*WORK REQUIRED*:
Read the data and repeat all of it exactly.

(Source texts of formatted documents)
━━━━━━━━━━━━━━━━

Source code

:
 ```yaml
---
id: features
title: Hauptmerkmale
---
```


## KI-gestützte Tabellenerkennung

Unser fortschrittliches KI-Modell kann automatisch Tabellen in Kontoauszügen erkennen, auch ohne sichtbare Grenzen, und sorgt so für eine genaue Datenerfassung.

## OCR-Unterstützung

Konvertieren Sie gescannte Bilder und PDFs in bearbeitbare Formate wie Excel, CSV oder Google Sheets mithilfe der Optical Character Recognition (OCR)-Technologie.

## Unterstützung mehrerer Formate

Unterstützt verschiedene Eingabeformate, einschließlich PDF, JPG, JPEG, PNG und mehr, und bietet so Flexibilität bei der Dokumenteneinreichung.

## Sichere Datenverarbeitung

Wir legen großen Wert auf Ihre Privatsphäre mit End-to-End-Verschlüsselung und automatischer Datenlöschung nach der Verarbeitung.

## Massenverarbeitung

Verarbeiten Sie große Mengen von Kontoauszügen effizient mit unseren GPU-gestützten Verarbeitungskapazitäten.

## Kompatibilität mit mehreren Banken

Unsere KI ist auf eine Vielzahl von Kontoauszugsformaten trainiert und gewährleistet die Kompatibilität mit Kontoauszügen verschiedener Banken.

━━━━━━━━━━━━━━━━

*ANSWER BOX*:
Source code

:
 ```yaml
---
id: features
title: Hauptmerkmale
---
```


## KI-gestützte Tabellenerkennung

Unser fortschrittliches KI-Modell kann automatisch Tabellen in Kontoauszügen erkennen, auch ohne sichtbare Grenzen, und sorgt so für eine genaue Datenerfassung.

## OCR-Unterstützung

Konvertieren Sie gescannte Bilder und PDFs in bearbeitbare Formate wie Excel, CSV oder Google Sheets mithilfe der Optical Character Recognition (OCR)-Technologie.

## Unterstützung mehrerer Formate

Unterstützt verschiedene Eingabeformate, einschließlich PDF, JPG, JPEG, PNG und mehr, und bietet so Flexibilität bei der Dokumenteneinreichung.

## Sichere Datenverarbeitung

Wir legen großen Wert auf Ihre Privatsphäre mit End-to-End-Verschlüsselung und automatischer Datenlöschung nach der Verarbeitung.

## Massenverarbeitung

Verarbeiten Sie große Mengen von Kontoauszügen effizient mit unseren GPU-gestützten Verarbeitungskapazitäten.

## Kompatibilität mit mehreren Banken

Unsere KI ist auf eine Vielzahl von Kontoauszugsformaten trainiert und gewährleistet die Kompatibilität mit Kontoauszügen verschiedener Banken.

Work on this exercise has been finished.